Ce n’est pas la première fois que le groupe bancaire basé à Brest investit dans le sponsoring sportif. Son réseau bancaire breton, le Crédit Mutuel de Bretagne, est très présent dans le football professionnel, en tant que partenaire des clubs phares de la région, Rennes, Guingamp, Lorient et Brest. Sa banque en ligne est, elle, sponsor principal d’une équipe cycliste professionnelle, Fortuneo-Samsic, qui compte notamment dans ses rangs Warren Barguil, meilleur grimpeur du dernier Tour de France.

Cette fois, toutefois, le groupe a choisi de mettre en avant, non pas ses marques commerciales connues du grand public, mais le nom du groupe, Arkéa. Faisant du même coup l’impasse sur le Crédit Mutuel, pourtant la marque bancaire préférée des Français.
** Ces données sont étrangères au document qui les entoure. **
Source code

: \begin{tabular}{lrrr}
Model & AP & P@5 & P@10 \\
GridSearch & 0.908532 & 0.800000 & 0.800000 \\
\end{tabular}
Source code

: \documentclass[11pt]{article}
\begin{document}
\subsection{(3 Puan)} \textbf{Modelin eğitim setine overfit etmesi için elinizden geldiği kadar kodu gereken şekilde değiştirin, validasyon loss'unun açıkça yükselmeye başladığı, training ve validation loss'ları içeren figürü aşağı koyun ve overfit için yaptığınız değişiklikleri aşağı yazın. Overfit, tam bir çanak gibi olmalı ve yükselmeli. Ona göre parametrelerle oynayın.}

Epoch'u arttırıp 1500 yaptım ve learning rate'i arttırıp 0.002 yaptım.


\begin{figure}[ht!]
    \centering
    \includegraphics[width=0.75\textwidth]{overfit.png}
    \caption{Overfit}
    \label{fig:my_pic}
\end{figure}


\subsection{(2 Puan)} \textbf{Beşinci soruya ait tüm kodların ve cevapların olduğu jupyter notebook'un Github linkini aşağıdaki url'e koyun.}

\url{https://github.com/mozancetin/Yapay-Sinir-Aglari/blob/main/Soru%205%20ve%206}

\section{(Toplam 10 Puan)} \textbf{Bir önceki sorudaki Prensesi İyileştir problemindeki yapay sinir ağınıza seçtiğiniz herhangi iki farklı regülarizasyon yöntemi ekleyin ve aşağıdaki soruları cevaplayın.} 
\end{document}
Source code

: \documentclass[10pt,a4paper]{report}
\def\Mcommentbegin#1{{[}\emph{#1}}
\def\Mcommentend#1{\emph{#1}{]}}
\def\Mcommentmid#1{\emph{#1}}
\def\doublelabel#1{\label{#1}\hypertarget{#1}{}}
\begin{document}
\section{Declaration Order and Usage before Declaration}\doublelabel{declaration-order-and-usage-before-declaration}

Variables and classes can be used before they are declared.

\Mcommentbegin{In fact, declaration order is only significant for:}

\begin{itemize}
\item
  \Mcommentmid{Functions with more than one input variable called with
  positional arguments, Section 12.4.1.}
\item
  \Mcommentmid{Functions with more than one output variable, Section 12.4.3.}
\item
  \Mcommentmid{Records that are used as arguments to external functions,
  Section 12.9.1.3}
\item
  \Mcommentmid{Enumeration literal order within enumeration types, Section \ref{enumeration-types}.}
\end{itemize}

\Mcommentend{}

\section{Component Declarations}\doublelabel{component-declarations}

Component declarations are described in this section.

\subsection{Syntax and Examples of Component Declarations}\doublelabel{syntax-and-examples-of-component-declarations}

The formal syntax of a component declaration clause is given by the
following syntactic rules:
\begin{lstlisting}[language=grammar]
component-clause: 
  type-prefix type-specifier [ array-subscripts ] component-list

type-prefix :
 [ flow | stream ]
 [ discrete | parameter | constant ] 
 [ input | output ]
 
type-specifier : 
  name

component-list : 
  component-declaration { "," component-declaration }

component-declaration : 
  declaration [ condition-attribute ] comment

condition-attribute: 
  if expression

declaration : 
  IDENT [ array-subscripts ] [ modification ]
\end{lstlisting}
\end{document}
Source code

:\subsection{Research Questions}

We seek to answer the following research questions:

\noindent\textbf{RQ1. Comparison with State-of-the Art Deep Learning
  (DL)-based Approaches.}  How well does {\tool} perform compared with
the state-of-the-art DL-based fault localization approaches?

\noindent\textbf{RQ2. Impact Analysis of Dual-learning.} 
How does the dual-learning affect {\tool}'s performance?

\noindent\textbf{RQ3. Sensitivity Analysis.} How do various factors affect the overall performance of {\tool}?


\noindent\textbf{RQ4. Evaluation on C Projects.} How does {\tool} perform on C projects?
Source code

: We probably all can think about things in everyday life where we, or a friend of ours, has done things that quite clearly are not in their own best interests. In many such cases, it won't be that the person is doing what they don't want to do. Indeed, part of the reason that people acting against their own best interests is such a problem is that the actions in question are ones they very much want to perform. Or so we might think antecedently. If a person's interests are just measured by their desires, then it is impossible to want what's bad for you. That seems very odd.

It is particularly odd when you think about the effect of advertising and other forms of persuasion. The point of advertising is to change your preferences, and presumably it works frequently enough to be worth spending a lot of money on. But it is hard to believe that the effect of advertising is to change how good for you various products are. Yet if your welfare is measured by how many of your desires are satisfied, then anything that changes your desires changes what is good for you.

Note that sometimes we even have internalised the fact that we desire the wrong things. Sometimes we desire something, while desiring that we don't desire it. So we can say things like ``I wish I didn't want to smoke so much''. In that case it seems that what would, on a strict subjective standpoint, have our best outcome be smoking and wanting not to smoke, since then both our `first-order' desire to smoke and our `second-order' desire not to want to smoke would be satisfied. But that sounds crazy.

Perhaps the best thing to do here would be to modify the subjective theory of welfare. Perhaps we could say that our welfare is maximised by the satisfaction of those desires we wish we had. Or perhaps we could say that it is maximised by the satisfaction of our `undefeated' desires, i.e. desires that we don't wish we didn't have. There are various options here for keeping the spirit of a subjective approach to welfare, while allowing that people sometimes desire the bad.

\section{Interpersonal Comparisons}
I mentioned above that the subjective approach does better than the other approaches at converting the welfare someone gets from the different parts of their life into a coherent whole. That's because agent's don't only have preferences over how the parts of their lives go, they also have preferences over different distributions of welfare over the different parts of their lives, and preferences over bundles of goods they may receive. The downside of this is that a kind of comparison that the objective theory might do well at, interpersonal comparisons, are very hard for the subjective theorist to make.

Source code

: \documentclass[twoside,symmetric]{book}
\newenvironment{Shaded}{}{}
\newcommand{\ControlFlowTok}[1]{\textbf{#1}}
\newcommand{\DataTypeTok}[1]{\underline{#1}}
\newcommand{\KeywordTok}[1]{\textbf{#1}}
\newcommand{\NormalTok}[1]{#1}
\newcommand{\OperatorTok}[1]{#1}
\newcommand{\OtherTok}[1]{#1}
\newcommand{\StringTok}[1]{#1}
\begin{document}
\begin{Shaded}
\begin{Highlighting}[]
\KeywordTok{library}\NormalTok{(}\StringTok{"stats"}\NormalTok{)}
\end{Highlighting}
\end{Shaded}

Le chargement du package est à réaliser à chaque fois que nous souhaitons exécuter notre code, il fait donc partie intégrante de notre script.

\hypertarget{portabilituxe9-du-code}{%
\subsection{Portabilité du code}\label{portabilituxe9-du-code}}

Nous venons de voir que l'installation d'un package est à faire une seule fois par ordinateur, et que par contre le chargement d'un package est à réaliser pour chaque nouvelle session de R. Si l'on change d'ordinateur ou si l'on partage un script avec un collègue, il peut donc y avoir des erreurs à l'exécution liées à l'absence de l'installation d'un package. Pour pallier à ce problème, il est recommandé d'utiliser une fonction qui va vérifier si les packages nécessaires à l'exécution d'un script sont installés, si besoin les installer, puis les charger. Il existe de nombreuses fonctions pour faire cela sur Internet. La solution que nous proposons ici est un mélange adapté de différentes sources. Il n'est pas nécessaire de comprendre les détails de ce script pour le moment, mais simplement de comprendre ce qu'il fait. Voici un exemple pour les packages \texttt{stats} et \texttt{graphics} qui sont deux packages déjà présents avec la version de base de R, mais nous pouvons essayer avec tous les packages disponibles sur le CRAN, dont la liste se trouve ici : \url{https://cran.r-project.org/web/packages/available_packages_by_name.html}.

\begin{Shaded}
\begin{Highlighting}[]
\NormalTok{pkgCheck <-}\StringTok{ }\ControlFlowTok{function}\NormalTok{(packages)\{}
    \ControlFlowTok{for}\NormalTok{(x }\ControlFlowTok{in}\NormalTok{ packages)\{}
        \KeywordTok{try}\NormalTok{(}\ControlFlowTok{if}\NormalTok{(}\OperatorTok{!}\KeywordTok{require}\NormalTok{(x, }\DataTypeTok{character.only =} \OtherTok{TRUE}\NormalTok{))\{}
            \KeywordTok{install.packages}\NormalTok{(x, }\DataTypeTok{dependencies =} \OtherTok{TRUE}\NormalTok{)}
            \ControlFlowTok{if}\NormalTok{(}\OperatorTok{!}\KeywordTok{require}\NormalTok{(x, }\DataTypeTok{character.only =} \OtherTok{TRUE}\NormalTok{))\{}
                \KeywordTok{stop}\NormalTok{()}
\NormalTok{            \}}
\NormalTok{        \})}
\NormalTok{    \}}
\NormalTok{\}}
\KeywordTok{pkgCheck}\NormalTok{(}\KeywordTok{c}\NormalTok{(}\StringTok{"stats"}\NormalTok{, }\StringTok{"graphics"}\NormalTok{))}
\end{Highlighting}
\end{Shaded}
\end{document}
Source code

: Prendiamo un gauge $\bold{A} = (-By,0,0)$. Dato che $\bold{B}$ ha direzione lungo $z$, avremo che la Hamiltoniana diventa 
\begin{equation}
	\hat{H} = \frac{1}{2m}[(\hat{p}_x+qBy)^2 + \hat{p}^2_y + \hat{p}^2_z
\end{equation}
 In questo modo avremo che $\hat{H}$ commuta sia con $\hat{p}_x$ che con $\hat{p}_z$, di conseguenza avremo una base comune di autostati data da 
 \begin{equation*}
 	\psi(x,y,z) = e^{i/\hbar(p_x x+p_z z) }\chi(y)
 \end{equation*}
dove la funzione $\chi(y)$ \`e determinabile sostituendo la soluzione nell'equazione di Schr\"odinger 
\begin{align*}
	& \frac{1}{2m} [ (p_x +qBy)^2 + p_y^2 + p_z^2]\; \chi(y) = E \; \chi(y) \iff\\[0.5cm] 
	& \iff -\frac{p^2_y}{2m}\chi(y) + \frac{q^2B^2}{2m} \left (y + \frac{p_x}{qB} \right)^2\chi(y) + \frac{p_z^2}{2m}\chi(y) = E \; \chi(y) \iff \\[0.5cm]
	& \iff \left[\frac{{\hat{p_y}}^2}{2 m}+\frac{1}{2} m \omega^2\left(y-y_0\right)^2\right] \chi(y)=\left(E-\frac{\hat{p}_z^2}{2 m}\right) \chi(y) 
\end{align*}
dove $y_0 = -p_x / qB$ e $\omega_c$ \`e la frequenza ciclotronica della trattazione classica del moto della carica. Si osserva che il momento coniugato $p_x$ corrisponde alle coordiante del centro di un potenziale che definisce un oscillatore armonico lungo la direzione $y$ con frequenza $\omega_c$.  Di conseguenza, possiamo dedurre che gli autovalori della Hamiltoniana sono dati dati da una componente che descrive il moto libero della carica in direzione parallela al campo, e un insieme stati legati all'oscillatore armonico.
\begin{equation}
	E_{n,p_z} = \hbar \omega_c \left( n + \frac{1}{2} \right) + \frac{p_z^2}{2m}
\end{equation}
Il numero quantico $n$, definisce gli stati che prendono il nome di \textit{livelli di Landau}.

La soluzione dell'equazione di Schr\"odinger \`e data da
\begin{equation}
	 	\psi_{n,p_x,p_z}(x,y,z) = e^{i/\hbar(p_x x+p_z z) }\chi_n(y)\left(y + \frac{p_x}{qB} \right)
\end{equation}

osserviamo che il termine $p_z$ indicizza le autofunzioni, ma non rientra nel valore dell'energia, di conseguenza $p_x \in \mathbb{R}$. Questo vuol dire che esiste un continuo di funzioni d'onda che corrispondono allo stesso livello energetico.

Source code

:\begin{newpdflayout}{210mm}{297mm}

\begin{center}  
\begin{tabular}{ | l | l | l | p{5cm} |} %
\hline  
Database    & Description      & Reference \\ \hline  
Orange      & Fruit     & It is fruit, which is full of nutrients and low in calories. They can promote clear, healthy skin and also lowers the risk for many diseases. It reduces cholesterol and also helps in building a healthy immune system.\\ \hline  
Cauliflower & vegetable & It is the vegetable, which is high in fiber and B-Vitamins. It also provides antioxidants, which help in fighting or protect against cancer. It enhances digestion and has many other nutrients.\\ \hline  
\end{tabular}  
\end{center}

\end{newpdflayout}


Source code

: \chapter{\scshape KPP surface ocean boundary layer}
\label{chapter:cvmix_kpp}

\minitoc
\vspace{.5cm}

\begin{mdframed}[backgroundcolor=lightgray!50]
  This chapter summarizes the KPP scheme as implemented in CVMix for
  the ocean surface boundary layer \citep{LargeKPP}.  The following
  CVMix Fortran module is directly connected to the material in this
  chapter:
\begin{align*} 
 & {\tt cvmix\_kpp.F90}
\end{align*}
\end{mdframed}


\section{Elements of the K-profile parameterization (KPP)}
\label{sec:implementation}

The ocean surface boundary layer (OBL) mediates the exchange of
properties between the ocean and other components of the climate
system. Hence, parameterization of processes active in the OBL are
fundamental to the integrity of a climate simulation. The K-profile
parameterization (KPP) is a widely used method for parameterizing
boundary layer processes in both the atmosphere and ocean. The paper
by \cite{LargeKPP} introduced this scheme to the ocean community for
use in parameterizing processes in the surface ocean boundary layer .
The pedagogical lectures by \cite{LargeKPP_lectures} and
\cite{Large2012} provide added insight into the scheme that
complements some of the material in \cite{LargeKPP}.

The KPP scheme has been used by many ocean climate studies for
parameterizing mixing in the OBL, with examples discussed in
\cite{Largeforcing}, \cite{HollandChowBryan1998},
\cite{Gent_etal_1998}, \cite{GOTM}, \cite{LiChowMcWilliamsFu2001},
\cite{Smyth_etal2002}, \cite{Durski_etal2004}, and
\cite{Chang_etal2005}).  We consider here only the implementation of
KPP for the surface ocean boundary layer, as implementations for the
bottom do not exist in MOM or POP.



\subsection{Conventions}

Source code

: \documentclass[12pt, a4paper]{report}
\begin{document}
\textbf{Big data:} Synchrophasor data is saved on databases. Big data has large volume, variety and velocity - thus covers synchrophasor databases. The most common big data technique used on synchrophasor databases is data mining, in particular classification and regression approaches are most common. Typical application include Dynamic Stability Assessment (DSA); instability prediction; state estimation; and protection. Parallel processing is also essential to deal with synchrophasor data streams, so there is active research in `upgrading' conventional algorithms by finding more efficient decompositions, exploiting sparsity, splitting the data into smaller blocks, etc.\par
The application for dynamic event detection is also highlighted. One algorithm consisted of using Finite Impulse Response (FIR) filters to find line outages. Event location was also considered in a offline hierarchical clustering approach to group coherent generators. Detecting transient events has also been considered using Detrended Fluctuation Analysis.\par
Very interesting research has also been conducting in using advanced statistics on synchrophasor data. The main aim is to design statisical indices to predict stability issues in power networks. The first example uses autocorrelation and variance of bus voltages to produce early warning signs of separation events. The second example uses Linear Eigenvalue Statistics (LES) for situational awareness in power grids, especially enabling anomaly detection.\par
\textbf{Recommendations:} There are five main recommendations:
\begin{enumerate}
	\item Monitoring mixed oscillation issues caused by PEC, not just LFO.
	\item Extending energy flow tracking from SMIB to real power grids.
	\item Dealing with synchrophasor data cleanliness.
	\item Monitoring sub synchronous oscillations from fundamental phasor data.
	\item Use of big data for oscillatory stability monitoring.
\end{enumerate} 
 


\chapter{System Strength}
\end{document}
Ce sera encore le cas, prochainement, dans la voile, puisqu’Arkéa a en projet d’armer, sous son nom, un bateau pour le Vendée Glode 2020.

L’adieu probable au Crédit Mutuel

Un choix qu’il est difficile de ne pas mettre en relation avec la volonté d’Arkéa de couper les ponts avec la Confédération nationale du Crédit Mutuel (CNCM) et la puissante fédération de l’est, le groupe CM11. Des velléités d’indépendance qui, si elles aboutissent, auront en effet pour conséquence probable de faire perdre à Arkéa le droit d’utiliser la marque « Crédit Mutuel ».